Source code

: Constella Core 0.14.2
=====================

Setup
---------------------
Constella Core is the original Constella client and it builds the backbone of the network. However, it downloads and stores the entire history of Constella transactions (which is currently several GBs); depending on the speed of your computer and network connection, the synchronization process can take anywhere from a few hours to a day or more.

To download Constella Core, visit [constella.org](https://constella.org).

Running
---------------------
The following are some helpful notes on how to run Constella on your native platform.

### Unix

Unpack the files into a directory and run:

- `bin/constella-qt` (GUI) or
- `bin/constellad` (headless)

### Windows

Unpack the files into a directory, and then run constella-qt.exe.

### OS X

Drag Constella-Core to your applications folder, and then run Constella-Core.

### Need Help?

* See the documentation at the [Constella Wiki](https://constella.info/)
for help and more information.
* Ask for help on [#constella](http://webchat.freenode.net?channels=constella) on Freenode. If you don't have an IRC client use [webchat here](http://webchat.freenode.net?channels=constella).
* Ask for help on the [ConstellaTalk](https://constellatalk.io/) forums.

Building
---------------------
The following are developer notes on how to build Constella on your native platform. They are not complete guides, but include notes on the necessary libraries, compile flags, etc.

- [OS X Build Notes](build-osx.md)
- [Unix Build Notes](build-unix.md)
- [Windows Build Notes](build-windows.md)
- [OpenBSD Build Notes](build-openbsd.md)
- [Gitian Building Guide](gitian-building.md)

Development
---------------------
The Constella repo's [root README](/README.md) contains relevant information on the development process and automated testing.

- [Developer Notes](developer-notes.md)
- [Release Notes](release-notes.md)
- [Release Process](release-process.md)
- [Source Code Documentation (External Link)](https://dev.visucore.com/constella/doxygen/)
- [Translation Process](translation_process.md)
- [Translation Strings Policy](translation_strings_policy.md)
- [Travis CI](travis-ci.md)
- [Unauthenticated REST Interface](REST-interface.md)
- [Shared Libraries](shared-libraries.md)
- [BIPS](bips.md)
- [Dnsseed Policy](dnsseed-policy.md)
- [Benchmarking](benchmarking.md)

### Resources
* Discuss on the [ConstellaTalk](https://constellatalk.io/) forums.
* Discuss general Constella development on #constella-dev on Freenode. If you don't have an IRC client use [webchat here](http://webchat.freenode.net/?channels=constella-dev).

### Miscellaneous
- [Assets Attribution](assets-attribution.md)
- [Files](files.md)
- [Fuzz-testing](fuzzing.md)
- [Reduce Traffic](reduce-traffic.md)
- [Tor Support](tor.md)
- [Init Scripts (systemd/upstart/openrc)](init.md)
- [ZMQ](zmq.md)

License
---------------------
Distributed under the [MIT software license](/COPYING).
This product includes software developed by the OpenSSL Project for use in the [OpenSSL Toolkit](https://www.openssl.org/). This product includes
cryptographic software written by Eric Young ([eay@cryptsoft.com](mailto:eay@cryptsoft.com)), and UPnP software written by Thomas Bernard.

▬▬▬▬▬▬▬▬▬▬

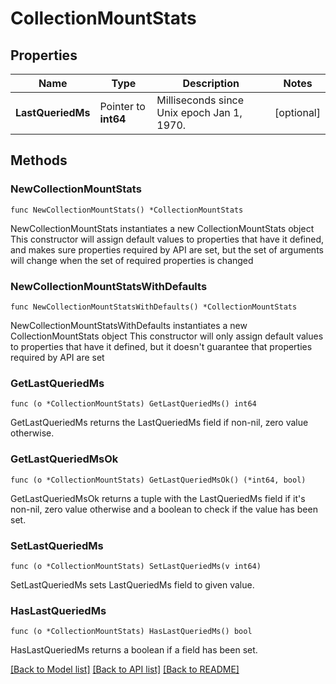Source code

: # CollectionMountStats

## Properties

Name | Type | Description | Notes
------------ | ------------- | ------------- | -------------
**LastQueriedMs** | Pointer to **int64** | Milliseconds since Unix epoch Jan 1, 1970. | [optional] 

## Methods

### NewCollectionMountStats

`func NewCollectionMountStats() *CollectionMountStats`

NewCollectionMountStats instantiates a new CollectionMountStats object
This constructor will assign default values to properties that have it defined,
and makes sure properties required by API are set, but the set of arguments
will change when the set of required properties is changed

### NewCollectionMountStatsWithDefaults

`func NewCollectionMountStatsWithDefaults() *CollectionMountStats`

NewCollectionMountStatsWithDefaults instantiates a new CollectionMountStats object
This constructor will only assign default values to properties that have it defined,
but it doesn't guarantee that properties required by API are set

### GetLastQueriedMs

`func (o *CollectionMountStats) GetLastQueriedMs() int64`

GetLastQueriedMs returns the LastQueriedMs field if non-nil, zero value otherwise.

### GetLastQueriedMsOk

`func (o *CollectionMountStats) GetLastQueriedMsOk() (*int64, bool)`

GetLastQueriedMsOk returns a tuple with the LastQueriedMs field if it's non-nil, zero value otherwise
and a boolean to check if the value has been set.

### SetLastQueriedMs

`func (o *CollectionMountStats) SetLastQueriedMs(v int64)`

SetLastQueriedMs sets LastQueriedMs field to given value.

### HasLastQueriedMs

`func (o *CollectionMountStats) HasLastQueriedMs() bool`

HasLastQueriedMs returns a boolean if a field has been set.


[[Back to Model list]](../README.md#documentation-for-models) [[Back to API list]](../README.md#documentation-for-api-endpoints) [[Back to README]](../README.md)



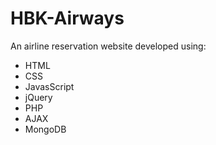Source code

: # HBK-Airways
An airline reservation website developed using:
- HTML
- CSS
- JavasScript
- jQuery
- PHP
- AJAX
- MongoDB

▬▬▬▬▬▬▬▬▬▬

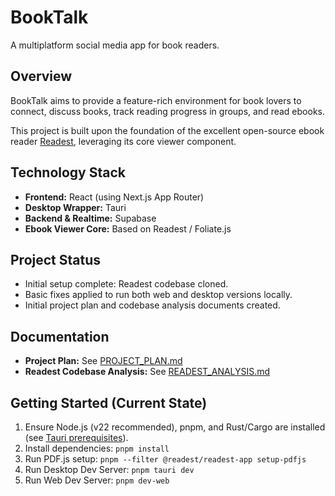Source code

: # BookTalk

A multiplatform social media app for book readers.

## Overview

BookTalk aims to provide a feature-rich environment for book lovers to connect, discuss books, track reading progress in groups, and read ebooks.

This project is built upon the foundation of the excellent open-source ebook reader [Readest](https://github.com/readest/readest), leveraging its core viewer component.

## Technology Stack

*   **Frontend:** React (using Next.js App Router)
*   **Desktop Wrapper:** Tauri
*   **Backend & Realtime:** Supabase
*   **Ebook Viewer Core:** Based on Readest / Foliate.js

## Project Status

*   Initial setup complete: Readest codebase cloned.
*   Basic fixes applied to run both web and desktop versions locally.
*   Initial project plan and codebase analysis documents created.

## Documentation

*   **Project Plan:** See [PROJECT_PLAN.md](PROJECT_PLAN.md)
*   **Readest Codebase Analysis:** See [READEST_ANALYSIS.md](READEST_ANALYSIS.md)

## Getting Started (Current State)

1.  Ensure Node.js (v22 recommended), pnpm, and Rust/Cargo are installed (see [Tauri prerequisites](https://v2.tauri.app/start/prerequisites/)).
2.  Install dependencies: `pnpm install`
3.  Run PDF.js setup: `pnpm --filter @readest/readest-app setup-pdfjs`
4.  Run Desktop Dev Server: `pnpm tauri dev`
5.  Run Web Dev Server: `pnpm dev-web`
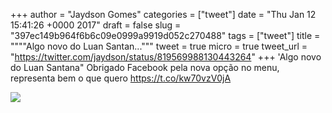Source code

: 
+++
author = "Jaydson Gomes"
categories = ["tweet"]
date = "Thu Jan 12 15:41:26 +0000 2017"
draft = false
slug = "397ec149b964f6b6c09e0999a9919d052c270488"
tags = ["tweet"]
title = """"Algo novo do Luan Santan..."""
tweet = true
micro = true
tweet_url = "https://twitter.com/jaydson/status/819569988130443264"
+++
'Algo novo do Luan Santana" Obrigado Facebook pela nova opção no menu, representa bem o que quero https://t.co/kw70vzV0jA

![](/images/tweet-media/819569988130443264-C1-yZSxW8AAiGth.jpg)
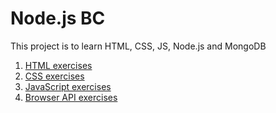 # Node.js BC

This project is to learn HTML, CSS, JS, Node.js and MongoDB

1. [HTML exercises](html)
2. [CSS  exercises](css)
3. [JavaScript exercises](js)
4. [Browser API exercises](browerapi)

▬▬▬▬▬▬▬▬▬▬

- **Exercise directions**
Identify the lines above with the word "NewCollectionMountStatsWithDefaults". Copy them.

- **The answer**
### NewCollectionMountStatsWithDefaults
`func NewCollectionMountStatsWithDefaults() *CollectionMountStats`
NewCollectionMountStatsWithDefaults instantiates a new CollectionMountStats object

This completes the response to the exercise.